With Keaton commissioning a third colliery in the third quarter of this year, its long-term investment case becomes more compelling.
Its net asset value (NAV) of 421c/share is more than double its market price and its shares look cheap for the growth it promises. It is even more compelling if you compare it with its peers whose NAVs are largely in line with their market prices. With the new colliery expected to churn out 1.4Mt per annum (Mtpa) once in full production, the company is edging closer to beating its target of 5Mtpa. Another mine at developmental stage is expected to be online in two to three years.
With demand for coal almost assured from South African power utility Eskom, the fortunes of most junior and mid-tier coal miners in SA are largely dependent on how much coal they can dig out of the ground. Eskom offers prices usually on cost-plus long-term contracts. While the prices to Eskom are considerably lower than export prices, the costs of supplying the product to Eskom are lower and come with an added advantage of reliability.
Keaton sells the bulk of its thermal coal from the current collieries – 70%-90% of total sales – to Eskom with its metallurgical coal and anthracite being sold to domestic industrial consumers and Brazil. While this high quality coal is exposed to depressed international coal prices, it is a much smaller portion of the group’s earnings. However, the arrangement does enable Keaton to benefit from any recovery in international prices.
Keaton posted satisfactory results for the interim period to end-September which were largely in line with market expectations. Total sales were up 7% to 1.45 metric tonnes (Mt) translating into R783m (1H15: R710m) in revenue, reflecting 10% growth. Headline earnings per share, however, fell 29% to 13.7c/share due to the increased number of shares issued and finance costs. No dividend was declared but we expect a maiden dividend at the end of the financial year as the company has accumulated a large cash pile.

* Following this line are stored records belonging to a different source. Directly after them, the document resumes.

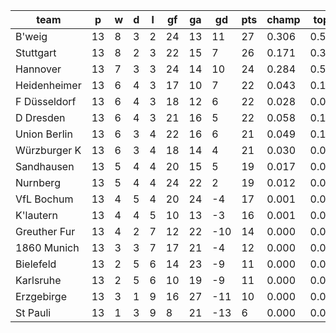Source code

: |     team     | p  | w | d | l | gf | ga | gd  | pts | champ | top2  | top3  | top4  |  5-7  | bot4  | bot3  | bot2  |
|--------------|----|---|---|---|----|----|-----|-----|-------|-------|-------|-------|-------|-------|-------|-------|
| B'weig       | 13 | 8 | 3 | 2 | 24 | 13 |  11 |  27 | 0.306 | 0.518 | 0.671 | 0.777 | 0.169 | 0.000 | 0.000 | 0.000|
| Stuttgart    | 13 | 8 | 2 | 3 | 22 | 15 |   7 |  26 | 0.171 | 0.329 | 0.490 | 0.618 | 0.251 | 0.000 | 0.000 | 0.000|
| Hannover     | 13 | 7 | 3 | 3 | 24 | 14 |  10 |  24 | 0.284 | 0.500 | 0.645 | 0.758 | 0.176 | 0.000 | 0.000 | 0.000|
| Heidenheimer | 13 | 6 | 4 | 3 | 17 | 10 |   7 |  22 | 0.043 | 0.114 | 0.204 | 0.304 | 0.333 | 0.006 | 0.002 | 0.000|
| F Düsseldorf | 13 | 6 | 4 | 3 | 18 | 12 |   6 |  22 | 0.028 | 0.079 | 0.150 | 0.236 | 0.320 | 0.010 | 0.003 | 0.001|
| D Dresden    | 13 | 6 | 4 | 3 | 21 | 16 |   5 |  22 | 0.058 | 0.151 | 0.253 | 0.367 | 0.323 | 0.004 | 0.002 | 0.000|
| Union Berlin | 13 | 6 | 3 | 4 | 22 | 16 |   6 |  21 | 0.049 | 0.126 | 0.227 | 0.341 | 0.322 | 0.004 | 0.001 | 0.000|
| Würzburger K | 13 | 6 | 3 | 4 | 18 | 14 |   4 |  21 | 0.030 | 0.086 | 0.156 | 0.242 | 0.318 | 0.010 | 0.003 | 0.001|
| Sandhausen   | 13 | 5 | 4 | 4 | 20 | 15 |   5 |  19 | 0.017 | 0.046 | 0.089 | 0.148 | 0.261 | 0.020 | 0.008 | 0.002|
| Nurnberg     | 13 | 5 | 4 | 4 | 24 | 22 |   2 |  19 | 0.012 | 0.041 | 0.083 | 0.142 | 0.258 | 0.027 | 0.011 | 0.003|
| VfL Bochum   | 13 | 4 | 5 | 4 | 20 | 24 |  -4 |  17 | 0.001 | 0.005 | 0.014 | 0.029 | 0.096 | 0.147 | 0.075 | 0.030|
| K'lautern    | 13 | 4 | 4 | 5 | 10 | 13 |  -3 |  16 | 0.001 | 0.006 | 0.014 | 0.026 | 0.094 | 0.134 | 0.069 | 0.028|
| Greuther Fur | 13 | 4 | 2 | 7 | 12 | 22 | -10 |  14 | 0.000 | 0.001 | 0.002 | 0.005 | 0.030 | 0.371 | 0.231 | 0.123|
| 1860 Munich  | 13 | 3 | 3 | 7 | 17 | 21 |  -4 |  12 | 0.000 | 0.001 | 0.003 | 0.006 | 0.031 | 0.340 | 0.207 | 0.102|
| Bielefeld    | 13 | 2 | 5 | 6 | 14 | 23 |  -9 |  11 | 0.000 | 0.000 | 0.000 | 0.001 | 0.009 | 0.598 | 0.432 | 0.256|
| Karlsruhe    | 13 | 2 | 5 | 6 | 10 | 19 |  -9 |  11 | 0.000 | 0.000 | 0.000 | 0.000 | 0.004 | 0.712 | 0.564 | 0.369|
| Erzgebirge   | 13 | 3 | 1 | 9 | 16 | 27 | -11 |  10 | 0.000 | 0.000 | 0.001 | 0.001 | 0.005 | 0.703 | 0.553 | 0.368|
| St Pauli     | 13 | 1 | 3 | 9 |  8 | 21 | -13 |   6 | 0.000 | 0.000 | 0.000 | 0.000 | 0.000 | 0.913 | 0.840 | 0.718|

Keaton maintained steady production throughout last year, a trend that is likely to continue in the next 12 months. Its production update for the quarter to endDecember shows that rolling 12-month sales for thermal coal were up 5% while that destined for export and industrial consumers was 72% higher.
Based on these forward estimates and valuations we think Keaton’s market price is trailing its intrinsic value. Trading at a forward price: earnings ratio of 7.1, we expect this to re-rate as pipeline projects become operational. While its business is subject to a number of external factors, we think it offers good long-term value for investors with a high risk appetite. We issue a speculative buy recommendation.
- Increased demand for coal by Eskom and other players to stabilise prices
- Commissioning of a new mine removes dependence on a single colliery for the majority of its production
- Over-reliance on Eskom
- Threat posed by possible enforcement of tougher BEE requirements for Eskom suppliers
- Delays in regulatory process may lead to delays in the commissioning of some planned mines
- Possibility of tighter regulation of domestic prices and export volumes if government’s proposal to declare coal as a strategic mineral is adopted
Nature of business: Keaton is a coal mining company that operates two collieries in Mpumalanga and Vryheld. It is acquiring and developing new coal-mining opportunities.